Il punto di vista di una microimpresa, quella di Sabrina Mattei, fondatrice di Borgo Solaio e presidente Cna Artigianato Artistico di Lucca
“Sinergie”. Di saperi, visioni, competenze. È una parola chiave per Sabrina Mattei sia come fondatrice di Borgo Solaio, in cui dà vita a borse e accessori moda con materiali di recupero, sia nell’ambito del suo ruolo di rappresentanza del mondo artigiano, in qualità di presidente Cna Artigianato Artistico di Lucca. Il suo è il punto di vista di una microimpresa, in una fase in cui l’artigianato si trova in bilico tra ieri e domani, tra la necessità di tutelare il patrimonio della manualità e del saper fare e l’esigenza di restare agganciato al presente. E al futuro.
Sabrina, com’è cambiato il mondo dell’artigianato dalla nascita di Borgo Solaio?
«Borgo Solaio è nato nel 2016, quasi per caso, lavorando sul recupero di stoffe e altri materiali. Quando ho iniziato, se avessi voluto fare un campionario, nessuno mi avrebbe aiutato perché viaggiava tutto su grandi numeri. Oggi invece la mentalità è cambiata e anche chi ha un’azienda che fa grandi numeri riesce a servire un piccolo laboratorio come il mio. Una grandissima trasformazione. Allo stesso tempo una realtà piccola come la mia, con una progettualità da “pezzo unico” può mettersi a disposizione dei terzisti per poter dare un contributo e visione diversa. Credo sia bello e importante che ci sia questo dialogo».
Com’è nato Borgo Solaio?
«Ho iniziato a fare borse attingendo dal patrimonio del saper fare delle nonne, della mamma, delle zie. Il mio progetto trae ispirazione dalla Toscana, dall’artigianato di eccellenza che negli anni ’50 ha dato vita all’alta moda fiorentina. E lo fa attraverso la ricerca e l’abbinamento di materiali di recupero con tessuti unici e pregiati: in questi giorni mi hanno regalato un damasco del 1600 su cui inizierò a lavorare a breve. Col passare del tempo ho visto crescere nelle persone la sensibilità verso l’idea di dare nuova vita agli indumenti di un tempo: anche nel settore del lusso il vintage è diventato centrale».
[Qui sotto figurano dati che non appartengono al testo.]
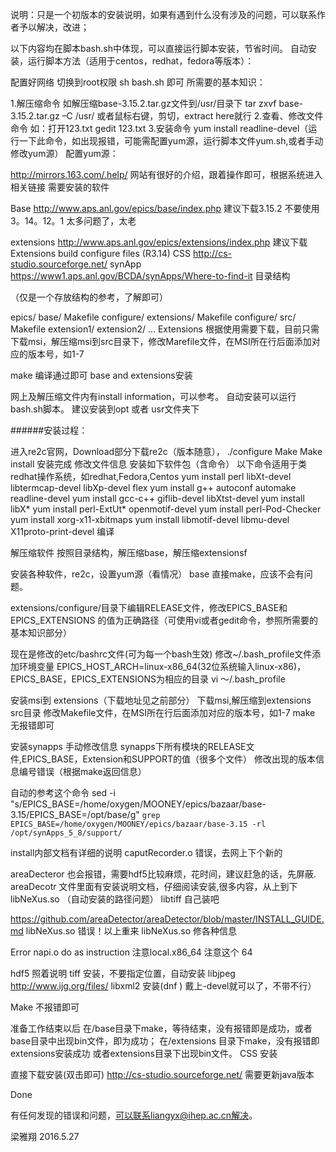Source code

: 说明：只是一个初版本的安装说明，如果有遇到什么没有涉及的问题，可以联系作者予以解决，改进；

以下内容均在脚本bash.sh中体现，可以直接运行脚本安装，节省时间。 自动安装，运行脚本方法（适用于centos，redhat，fedora等版本）：

配置好网络 切换到root权限 sh bash.sh 即可 所需要的基本知识：

1.解压缩命令 如解压缩base-3.15.2.tar.gz文件到/usr/目录下 tar zxvf base-3.15.2.tar.gz –C /usr/ 或者鼠标右键，剪切，extract here就行
2.查看、修改文件命令 如：打开123.txt gedit 123.txt
3.安装命令 yum install readline-devel（运行一下此命令，如出现报错，可能需配置yum源，运行脚本文件yum.sh,或者手动修改yum源）
配置yum源：

http://mirrors.163.com/.help/ 网站有很好的介绍，跟着操作即可，根据系统进入相关链接 需要安装的软件

Base http://www.aps.anl.gov/epics/base/index.php 建议下载3.15.2 不要使用3。14。12。1 太多问题了，太老

extensions http://www.aps.anl.gov/epics/extensions/index.php 建议下载Extensions build configure files (R3.14)
CSS http://cs-studio.sourceforge.net/
synApp https://www1.aps.anl.gov/BCDA/synApps/Where-to-find-it
目录结构

（仅是一个存放结构的参考，了解即可）

epics/
    base/
        Makefile
        configure/
    extensions/
        Makefile
        configure/
        src/
            Makefile
            extension1/
            extension2/
            ...
Extensions 根据使用需要下载，目前只需下载msi，解压缩msi到src目录下，修改Marefile文件，在MSI所在行后面添加对应的版本号，如1-7

make 编译通过即可 base and extensions安装

网上及解压缩文件内有install information，可以参考。 自动安装可以运行bash.sh脚本。 建议安装到opt 或者 usr文件夹下

######安装过程：

进入re2c官网，Download部分下载re2c（版本随意）， ./configure Make Make install 安装完成 修改文件信息
安装如下软件包（含命令）
以下命令适用于类redhat操作系统，如redhat,Fedora,Centos
yum install perl libXt-devel libtermcap-devel libXp-devel flex yum install g++ autoconf automake readline-devel yum install gcc-c++ giflib-devel libXtst-devel yum install libX* yum install perl-ExtUt* openmotif-devel yum install perl-Pod-Checker yum install xorg-x11-xbitmaps yum install libmotif-devel libmu-devel X11proto-print-devel 编译

解压缩软件
按照目录结构，解压缩base，解压缩extensionsf

安装各种软件，re2c，设置yum源（看情况）
base 直接make，应该不会有问题。

extensions/configure/目录下编辑RELEASE文件，修改EPICS_BASE和EPICS_EXTENSIONS 的值为正确路径（可使用vi或者gedit命令，参照所需要的基本知识部分）

现在是修改的etc/bashrc文件(可为每一个bash生效)
修改~/.bash_profile文件添加环境变量 EPICS_HOST_ARCH=linux-x86_64(32位系统输入linux-x86)，EPICS_BASE，EPICS_EXTENSIONS为相应的目录
vi ～/.bash_profile

安装msi到 extensions（下载地址见之前部分）
下载msi,解压缩到extensions src目录 修改Makefile文件，在MSI所在行后面添加对应的版本号，如1-7 make 无报错即可

安装synapps
手动修改信息
synapps下所有模块的RELEASE文件,EPICS_BASE，Extension和SUPPORT的值（很多个文件）
修改出现的版本信息编号错误（根据make返回信息）

自动的参考这个命令
sed -i "s/EPICS_BASE=\/home\/oxygen\/MOONEY\/epics\/bazaar\/base-3.15/EPICS_BASE=\/opt\/base/g" `grep EPICS_BASE=/home/oxygen/MOONEY/epics/bazaar/base-3.15 -rl /opt/synApps_5_8/support/`

install内部文档有详细的说明
caputRecorder.o 错误，去网上下个新的


areaDecteror 也会报错，需要hdf5比较麻烦，花时间，建议赶急的话，先屏蔽.
areaDecotr 文件里面有安装说明文档，仔细阅读安装,很多内容，从上到下
libNeXus.so （自动安装的路径问题）
libtiff  自己装吧

https://github.com/areaDetector/areaDetector/blob/master/INSTALL_GUIDE.md
libNeXus.so 错误！以上重来
libNeXus.so
修各种信息

Error napi.o do as instruction 注意local.x86_64 注意这个 64

hdf5 照着说明
tiff 安装，不要指定位置，自动安装 libjpeg http://www.ijg.org/files/ libxml2 安装(dnf ) 戴上-devel就可以了，不带不行）

Make 不报错即可


准备工作结束以后 在/base目录下make，等待结束，没有报错即是成功，或者base目录中出现bin文件，即为成功； 在/extensions 目录下make，没有报错即extensions安装成功 或者extensions目录下出现bin文件。 CSS 安装

直接下载安装(双击即可) http://cs-studio.sourceforge.net/ 需要更新java版本




Done

有任何发现的错误和问题，可以联系liangyx@ihep.ac.cn解决。

梁雅翔 2016.5.27
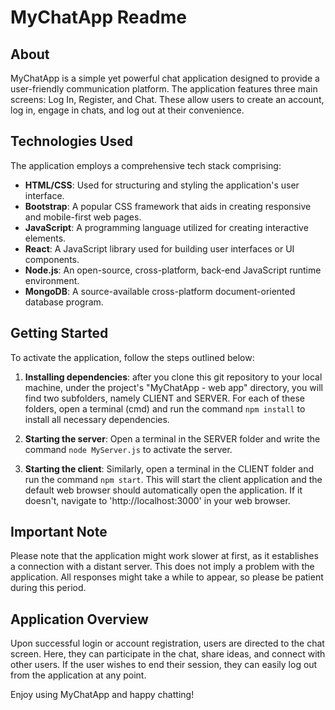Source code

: # MyChatApp Readme

## About
MyChatApp is a simple yet powerful chat application designed to provide a user-friendly communication platform. The application features three main screens: Log In, Register, and Chat. These allow users to create an account, log in, engage in chats, and log out at their convenience.

## Technologies Used
The application employs a comprehensive tech stack comprising:

- **HTML/CSS**: Used for structuring and styling the application's user interface.
- **Bootstrap**: A popular CSS framework that aids in creating responsive and mobile-first web pages.
- **JavaScript**: A programming language utilized for creating interactive elements.
- **React**: A JavaScript library used for building user interfaces or UI components.
- **Node.js**: An open-source, cross-platform, back-end JavaScript runtime environment.
- **MongoDB**: A source-available cross-platform document-oriented database program.

## Getting Started
To activate the application, follow the steps outlined below:

1. **Installing dependencies**: after you clone this git repository to your local machine, under the project's "MyChatApp - web app" directory, you will find two subfolders, namely CLIENT and SERVER. For each of these folders, open a terminal (cmd) and run the command `npm install` to install all necessary dependencies.

2. **Starting the server**: Open a terminal in the SERVER folder and write the command `node MyServer.js` to activate the server.

3. **Starting the client**: Similarly, open a terminal in the CLIENT folder and run the command `npm start`. This will start the client application and the default web browser should automatically open the application. If it doesn't, navigate to 'http://localhost:3000' in your web browser.

## Important Note
Please note that the application might work slower at first, as it establishes a connection with a distant server. This does not imply a problem with the application. All responses might take a while to appear, so please be patient during this period.

## Application Overview
Upon successful login or account registration, users are directed to the chat screen. Here, they can participate in the chat, share ideas, and connect with other users. If the user wishes to end their session, they can easily log out from the application at any point.

Enjoy using MyChatApp and happy chatting!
Cosa ti aspetti dal futuro, sia per te che per il mondo artigiano?
«Intanto mi aspetto di rimanere operativa! E poi aprire altre collaborazioni magari con orafi, tessitrici: creare connessioni. La stessa cosa che cerco di fare anche a livello politico con Cna: creare sinergie e scambi tra artigiani. Credo che solo così si possa salvare il made in Italy. Per Cna curo “Alfabeto artigiano”, una mostra annuale che rappresenta un dialogo tra arte, design e artigianato: si creano legami interessantissimi che coinvolgono anche le scuole del territorio. L’obiettivo è cercare di mostrare ai ragazzi che le strade per fare questo mestiere esistono e che quello che stanno studiando si può trasformare in opportunità».
Quali sono secondo te le basi su cui poggia l’artigianato del futuro?
«Si parte dalla cultura, dall’amore per il fatto a mano e per il “fatto bene”. Ma la figura dell’artigiano in bottega oggi dev’essere necessariamente completata da una preparazione maggiore; sia dal punto di vista delle tecnologie che sul piano del marketing e della comunicazione. Oggi è impossibile essere sul mercato e non avere una pagina social e se non puoi rivolgerti a un social media manager devi saperti districare in questo mondo. E su questi aspetti gli artigiani del futuro, nativi digitali, sono avvantaggiati».
È giusto sporcarsi le mani ma bisogna anche rimanere connessi al presente…
«Secondo me la mia generazione di artigiani, quella attiva ora, ha una grande responsabilità: è doveroso che sappia comunicare con nuovi mezzi, unico modo per trasmettere alle nuove generazioni il saper fare. Devi saper parlare la loro lingua, muoverti sui loro canali, che sono internet e i social media. Non possiamo arrenderci all’idea che siamo gli ultimi: l’artigianato deve andare avanti».